Write the records out again without change. Leave the pictures behind.

-- PROVIDED RECORDS follows --

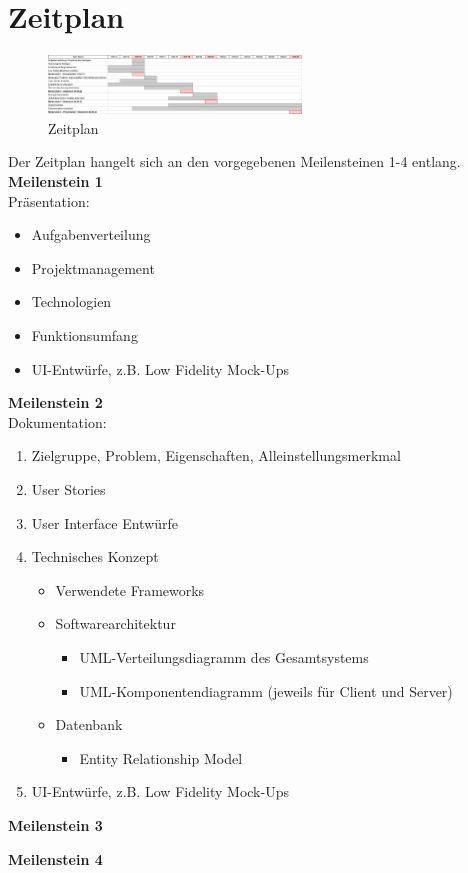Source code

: \chapter*{Zeitplan}


\begin{figure}
    \centering
    \includegraphics[width=0.6\textwidth]{Zeitplan_DeskPlanner.png}
    \caption{Zeitplan}
    \label{fig:Zeitplan}
\end{figure}

Der Zeitplan hangelt sich an den vorgegebenen Meilensteinen 1-4 entlang.\\

\textbf{Meilenstein 1}\\
Präsentation:
\begin{itemize}
    \item Aufgabenverteilung
    \item Projektmanagement
    \item Technologien
    \item Funktionsumfang
    \item UI-Entwürfe, z.B. Low Fidelity Mock-Ups
\end{itemize}

\textbf{Meilenstein 2}\\
Dokumentation:
\begin{enumerate}
    \item Zielgruppe, Problem, Eigenschaften, Alleinstellungsmerkmal
    \item User Stories
    \item User Interface Entwürfe
    \item Technisches Konzept
    \begin{itemize}
        \item Verwendete Frameworks
        \item Softwarearchitektur
        \begin{itemize}
            \item UML-Verteilungsdiagramm des Gesamtsystems
            \item UML-Komponentendiagramm (jeweils für Client und Server)
        \end{itemize}
        \item Datenbank
        \begin{itemize}
            \item Entity Relationship Model
        \end{itemize}
    \end{itemize}
    \item UI-Entwürfe, z.B. Low Fidelity Mock-Ups
\end{enumerate}

\textbf{Meilenstein 3}

\textbf{Meilenstein 4}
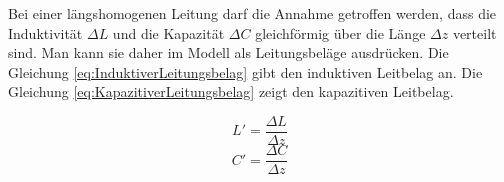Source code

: Bei einer längshomogenen Leitung darf die Annahme getroffen werden, dass die Induktivität $\Delta L$ und die Kapazität $\Delta C$ gleichförmig über die Länge $\Delta z$ verteilt sind. Man kann sie daher im Modell als Leitungsbeläge ausdrücken. Die Gleichung \ref{eq:InduktiverLeitungsbelag} gibt den induktiven Leitbelag an. Die Gleichung \ref{eq:KapazitiverLeitungsbelag} zeigt den kapazitiven Leitbelag.

\begin{equation}
L'=\dfrac{\Delta L}{\Delta z}\label{eq:InduktiverLeitungsbelag}
\end{equation}
\begin{equation}
C'=\dfrac{\Delta C}{\Delta z}\label{eq:KapazitiverLeitungsbelag}
\end{equation}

-- PROVIDED RECORDS concluded --

TASK ANSWER:
Source code

: \chapter*{Zeitplan}


\begin{figure}
    \centering
    \includegraphics[width=0.6\textwidth]{Zeitplan_DeskPlanner.png}
    \caption{Zeitplan}
    \label{fig:Zeitplan}
\end{figure}

Der Zeitplan hangelt sich an den vorgegebenen Meilensteinen 1-4 entlang.\\

\textbf{Meilenstein 1}\\
Präsentation:
\begin{itemize}
    \item Aufgabenverteilung
    \item Projektmanagement
    \item Technologien
    \item Funktionsumfang
    \item UI-Entwürfe, z.B. Low Fidelity Mock-Ups
\end{itemize}

\textbf{Meilenstein 2}\\
Dokumentation:
\begin{enumerate}
    \item Zielgruppe, Problem, Eigenschaften, Alleinstellungsmerkmal
    \item User Stories
    \item User Interface Entwürfe
    \item Technisches Konzept
    \begin{itemize}
        \item Verwendete Frameworks
        \item Softwarearchitektur
        \begin{itemize}
            \item UML-Verteilungsdiagramm des Gesamtsystems
            \item UML-Komponentendiagramm (jeweils für Client und Server)
        \end{itemize}
        \item Datenbank
        \begin{itemize}
            \item Entity Relationship Model
        \end{itemize}
    \end{itemize}
    \item UI-Entwürfe, z.B. Low Fidelity Mock-Ups
\end{enumerate}

\textbf{Meilenstein 3}

\textbf{Meilenstein 4}
Source code

: Bei einer längshomogenen Leitung darf die Annahme getroffen werden, dass die Induktivität $\Delta L$ und die Kapazität $\Delta C$ gleichförmig über die Länge $\Delta z$ verteilt sind. Man kann sie daher im Modell als Leitungsbeläge ausdrücken. Die Gleichung \ref{eq:InduktiverLeitungsbelag} gibt den induktiven Leitbelag an. Die Gleichung \ref{eq:KapazitiverLeitungsbelag} zeigt den kapazitiven Leitbelag.

\begin{equation}
L'=\dfrac{\Delta L}{\Delta z}\label{eq:InduktiverLeitungsbelag}
\end{equation}
\begin{equation}
C'=\dfrac{\Delta C}{\Delta z}\label{eq:KapazitiverLeitungsbelag}
\end{equation}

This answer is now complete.